§ Record extracts

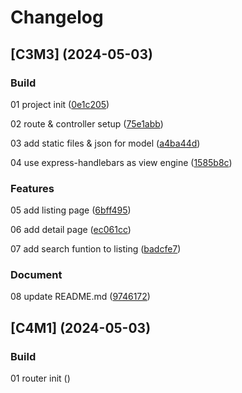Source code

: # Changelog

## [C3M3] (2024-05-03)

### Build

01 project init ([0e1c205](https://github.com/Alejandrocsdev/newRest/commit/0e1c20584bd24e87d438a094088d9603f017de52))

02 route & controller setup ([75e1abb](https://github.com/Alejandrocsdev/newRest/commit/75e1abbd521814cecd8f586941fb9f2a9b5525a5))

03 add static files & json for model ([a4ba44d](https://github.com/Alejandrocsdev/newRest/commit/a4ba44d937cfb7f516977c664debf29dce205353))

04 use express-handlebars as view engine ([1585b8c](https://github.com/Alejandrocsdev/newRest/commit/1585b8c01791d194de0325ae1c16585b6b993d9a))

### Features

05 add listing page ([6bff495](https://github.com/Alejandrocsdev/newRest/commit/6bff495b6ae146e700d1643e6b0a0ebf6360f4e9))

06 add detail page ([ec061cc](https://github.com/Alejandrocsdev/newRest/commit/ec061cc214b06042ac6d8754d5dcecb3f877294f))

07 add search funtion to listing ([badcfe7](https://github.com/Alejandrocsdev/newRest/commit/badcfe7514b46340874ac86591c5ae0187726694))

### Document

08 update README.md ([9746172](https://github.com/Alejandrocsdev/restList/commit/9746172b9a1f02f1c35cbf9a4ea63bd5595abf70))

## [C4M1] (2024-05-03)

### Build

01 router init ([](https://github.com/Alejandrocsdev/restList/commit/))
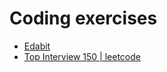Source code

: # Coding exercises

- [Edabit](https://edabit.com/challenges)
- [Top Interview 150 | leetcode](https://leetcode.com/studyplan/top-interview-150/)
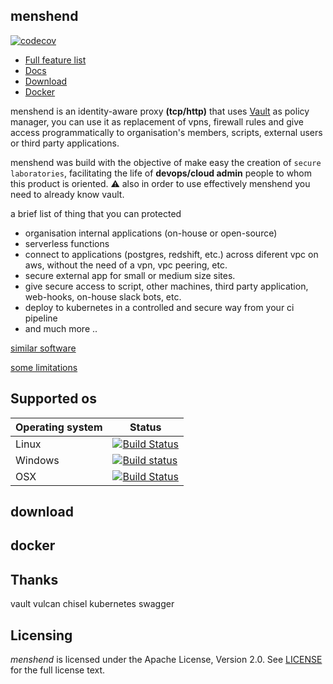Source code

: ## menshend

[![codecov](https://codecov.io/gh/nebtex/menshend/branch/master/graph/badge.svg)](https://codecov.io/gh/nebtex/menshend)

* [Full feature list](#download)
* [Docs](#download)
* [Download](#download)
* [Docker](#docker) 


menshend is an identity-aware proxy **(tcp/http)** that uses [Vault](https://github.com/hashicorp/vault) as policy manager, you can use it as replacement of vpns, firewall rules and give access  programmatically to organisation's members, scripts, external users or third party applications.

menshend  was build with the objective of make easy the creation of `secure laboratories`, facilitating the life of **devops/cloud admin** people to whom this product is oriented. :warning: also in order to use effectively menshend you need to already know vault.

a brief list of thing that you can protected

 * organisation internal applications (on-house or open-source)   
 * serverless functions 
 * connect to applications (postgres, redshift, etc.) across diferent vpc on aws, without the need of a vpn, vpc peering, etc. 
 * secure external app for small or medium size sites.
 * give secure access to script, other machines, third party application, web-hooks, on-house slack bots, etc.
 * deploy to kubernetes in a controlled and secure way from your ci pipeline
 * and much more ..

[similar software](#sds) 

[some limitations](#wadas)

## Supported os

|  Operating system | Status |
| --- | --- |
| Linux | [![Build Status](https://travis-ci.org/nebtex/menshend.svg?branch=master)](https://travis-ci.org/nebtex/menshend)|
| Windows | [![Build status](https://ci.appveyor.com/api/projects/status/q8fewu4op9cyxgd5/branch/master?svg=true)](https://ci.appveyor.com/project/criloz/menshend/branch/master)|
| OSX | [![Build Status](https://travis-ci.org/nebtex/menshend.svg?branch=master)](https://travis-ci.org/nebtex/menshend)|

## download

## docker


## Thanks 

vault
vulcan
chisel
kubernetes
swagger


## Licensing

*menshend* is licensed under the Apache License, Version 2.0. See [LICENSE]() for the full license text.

---

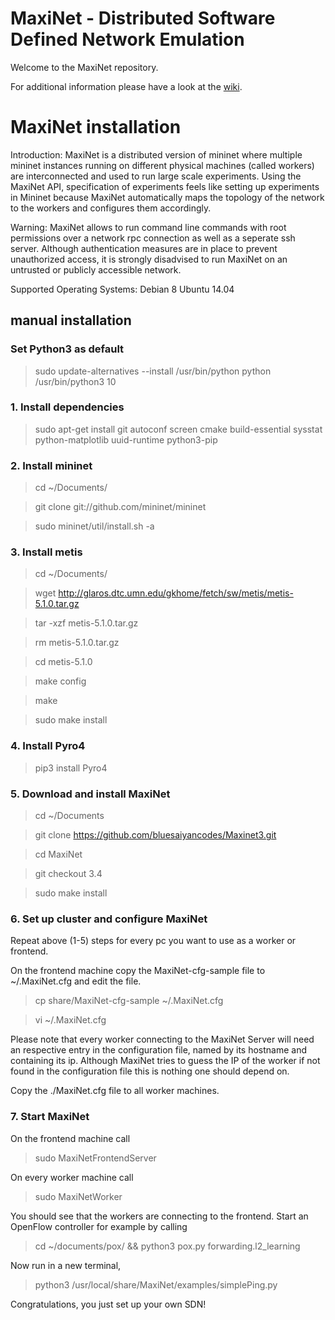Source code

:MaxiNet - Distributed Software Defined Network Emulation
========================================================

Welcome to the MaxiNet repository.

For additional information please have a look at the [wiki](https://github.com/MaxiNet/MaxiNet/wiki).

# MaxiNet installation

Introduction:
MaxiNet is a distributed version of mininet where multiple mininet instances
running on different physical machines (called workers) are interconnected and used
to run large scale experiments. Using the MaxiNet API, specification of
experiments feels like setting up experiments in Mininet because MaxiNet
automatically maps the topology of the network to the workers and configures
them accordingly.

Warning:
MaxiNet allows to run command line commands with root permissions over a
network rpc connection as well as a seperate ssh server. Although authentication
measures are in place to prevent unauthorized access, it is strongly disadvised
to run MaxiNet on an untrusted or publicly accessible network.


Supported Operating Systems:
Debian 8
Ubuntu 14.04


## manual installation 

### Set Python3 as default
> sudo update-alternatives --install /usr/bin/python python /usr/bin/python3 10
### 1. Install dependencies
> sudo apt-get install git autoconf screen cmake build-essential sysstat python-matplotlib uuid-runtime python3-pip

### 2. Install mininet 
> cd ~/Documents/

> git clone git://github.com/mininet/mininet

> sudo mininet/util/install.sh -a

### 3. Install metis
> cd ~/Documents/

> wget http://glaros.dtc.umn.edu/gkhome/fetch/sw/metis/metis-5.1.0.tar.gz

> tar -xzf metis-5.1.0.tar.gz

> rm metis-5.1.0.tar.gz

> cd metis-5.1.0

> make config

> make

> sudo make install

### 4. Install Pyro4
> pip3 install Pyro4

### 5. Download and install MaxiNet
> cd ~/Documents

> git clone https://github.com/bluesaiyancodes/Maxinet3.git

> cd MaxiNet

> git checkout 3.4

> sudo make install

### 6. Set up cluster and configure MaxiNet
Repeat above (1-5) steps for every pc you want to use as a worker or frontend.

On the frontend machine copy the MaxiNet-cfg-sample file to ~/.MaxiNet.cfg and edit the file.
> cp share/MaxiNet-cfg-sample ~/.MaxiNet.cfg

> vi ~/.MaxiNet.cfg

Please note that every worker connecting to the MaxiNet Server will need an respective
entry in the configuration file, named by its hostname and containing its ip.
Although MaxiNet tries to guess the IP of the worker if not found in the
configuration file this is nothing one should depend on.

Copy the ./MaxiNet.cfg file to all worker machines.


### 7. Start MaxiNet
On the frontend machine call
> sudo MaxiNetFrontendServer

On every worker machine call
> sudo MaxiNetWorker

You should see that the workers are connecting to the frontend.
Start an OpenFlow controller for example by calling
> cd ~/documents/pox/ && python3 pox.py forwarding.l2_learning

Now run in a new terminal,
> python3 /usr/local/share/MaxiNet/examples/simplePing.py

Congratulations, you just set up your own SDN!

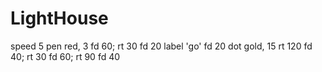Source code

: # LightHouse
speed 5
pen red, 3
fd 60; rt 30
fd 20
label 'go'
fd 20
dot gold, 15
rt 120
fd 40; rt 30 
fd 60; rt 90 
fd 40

==

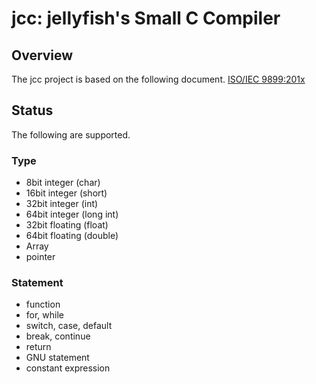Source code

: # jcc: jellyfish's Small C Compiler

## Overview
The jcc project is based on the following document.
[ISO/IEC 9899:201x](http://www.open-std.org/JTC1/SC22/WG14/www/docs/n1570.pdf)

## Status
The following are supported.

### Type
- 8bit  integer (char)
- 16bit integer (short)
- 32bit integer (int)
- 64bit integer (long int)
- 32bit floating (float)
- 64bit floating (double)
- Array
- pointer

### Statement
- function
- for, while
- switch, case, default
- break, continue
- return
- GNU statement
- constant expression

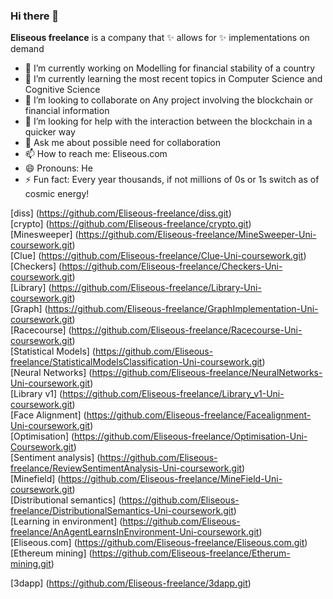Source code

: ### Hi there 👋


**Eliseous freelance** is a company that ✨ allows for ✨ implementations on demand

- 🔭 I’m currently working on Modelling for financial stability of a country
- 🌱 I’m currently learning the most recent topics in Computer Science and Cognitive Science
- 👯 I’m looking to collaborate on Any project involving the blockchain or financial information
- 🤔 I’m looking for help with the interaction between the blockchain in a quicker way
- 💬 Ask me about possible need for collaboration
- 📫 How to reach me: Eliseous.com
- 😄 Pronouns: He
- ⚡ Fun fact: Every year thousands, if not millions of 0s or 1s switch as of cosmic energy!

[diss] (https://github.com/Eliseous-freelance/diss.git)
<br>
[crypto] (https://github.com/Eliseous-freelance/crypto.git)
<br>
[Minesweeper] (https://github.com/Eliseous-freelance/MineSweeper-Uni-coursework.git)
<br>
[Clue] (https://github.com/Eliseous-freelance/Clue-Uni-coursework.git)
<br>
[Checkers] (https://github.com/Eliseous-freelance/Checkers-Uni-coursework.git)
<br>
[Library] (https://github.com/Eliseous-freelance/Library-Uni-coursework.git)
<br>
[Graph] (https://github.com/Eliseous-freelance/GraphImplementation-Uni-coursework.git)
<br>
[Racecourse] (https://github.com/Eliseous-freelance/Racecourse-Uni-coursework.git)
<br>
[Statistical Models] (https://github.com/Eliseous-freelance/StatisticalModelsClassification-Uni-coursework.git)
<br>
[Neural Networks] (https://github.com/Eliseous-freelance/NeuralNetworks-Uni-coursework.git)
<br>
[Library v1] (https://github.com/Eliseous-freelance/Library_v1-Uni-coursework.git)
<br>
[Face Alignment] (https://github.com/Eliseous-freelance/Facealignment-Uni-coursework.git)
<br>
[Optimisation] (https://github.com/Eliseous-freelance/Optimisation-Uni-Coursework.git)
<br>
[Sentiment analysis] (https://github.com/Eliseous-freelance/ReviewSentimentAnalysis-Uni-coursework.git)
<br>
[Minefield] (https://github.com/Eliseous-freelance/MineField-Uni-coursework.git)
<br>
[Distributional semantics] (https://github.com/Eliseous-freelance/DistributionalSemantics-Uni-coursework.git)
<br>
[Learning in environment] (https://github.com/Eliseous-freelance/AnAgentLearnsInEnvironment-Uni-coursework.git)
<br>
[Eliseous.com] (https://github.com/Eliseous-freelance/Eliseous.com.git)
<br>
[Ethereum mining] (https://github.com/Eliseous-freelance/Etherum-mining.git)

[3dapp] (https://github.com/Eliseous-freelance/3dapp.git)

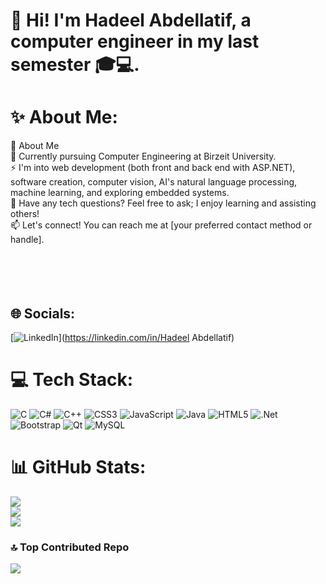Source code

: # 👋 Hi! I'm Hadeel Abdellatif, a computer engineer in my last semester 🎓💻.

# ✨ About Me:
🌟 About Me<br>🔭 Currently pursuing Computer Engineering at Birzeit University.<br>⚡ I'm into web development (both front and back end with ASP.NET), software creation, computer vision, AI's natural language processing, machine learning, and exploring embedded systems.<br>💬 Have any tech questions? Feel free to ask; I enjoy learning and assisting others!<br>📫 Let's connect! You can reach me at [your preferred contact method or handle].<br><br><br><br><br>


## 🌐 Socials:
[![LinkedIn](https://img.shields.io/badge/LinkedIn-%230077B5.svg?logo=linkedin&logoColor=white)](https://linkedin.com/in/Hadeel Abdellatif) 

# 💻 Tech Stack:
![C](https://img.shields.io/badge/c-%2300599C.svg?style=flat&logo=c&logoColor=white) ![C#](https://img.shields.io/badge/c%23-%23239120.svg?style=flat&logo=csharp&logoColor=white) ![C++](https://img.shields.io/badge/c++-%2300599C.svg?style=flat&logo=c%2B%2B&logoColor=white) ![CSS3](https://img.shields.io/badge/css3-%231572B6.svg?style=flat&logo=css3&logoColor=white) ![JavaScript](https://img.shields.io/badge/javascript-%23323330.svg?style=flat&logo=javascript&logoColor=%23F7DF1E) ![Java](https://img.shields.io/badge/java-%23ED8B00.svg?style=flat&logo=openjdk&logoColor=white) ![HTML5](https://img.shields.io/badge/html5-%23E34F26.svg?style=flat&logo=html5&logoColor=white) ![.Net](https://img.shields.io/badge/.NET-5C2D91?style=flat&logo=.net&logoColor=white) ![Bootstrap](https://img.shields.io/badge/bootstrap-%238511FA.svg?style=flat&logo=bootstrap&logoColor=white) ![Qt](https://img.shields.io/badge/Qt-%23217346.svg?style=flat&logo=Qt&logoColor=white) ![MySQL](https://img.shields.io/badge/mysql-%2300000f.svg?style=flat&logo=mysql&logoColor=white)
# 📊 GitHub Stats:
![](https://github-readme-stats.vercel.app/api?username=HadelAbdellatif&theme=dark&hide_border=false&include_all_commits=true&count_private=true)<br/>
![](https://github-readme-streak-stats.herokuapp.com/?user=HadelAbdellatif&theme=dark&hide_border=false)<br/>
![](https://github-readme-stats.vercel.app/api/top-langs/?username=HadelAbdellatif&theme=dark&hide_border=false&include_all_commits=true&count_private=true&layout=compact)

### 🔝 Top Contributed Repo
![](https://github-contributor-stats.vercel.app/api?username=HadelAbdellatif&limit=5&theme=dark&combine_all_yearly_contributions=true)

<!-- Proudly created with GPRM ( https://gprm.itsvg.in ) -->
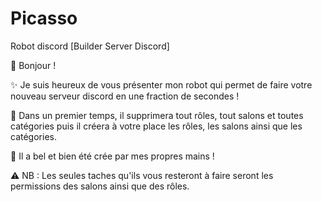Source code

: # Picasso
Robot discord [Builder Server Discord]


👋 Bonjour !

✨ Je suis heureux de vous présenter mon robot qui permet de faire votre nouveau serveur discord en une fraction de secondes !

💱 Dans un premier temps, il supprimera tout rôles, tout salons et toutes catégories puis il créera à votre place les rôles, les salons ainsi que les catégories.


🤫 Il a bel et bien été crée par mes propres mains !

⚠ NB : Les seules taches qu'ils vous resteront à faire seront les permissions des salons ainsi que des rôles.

§ What the task asks
Each line of the entries that contains the word "configuration" should be listed.

§ Solution to this task
entry in the configuration file, named by its hostname and containing its ip.
configuration file this is nothing one should depend on.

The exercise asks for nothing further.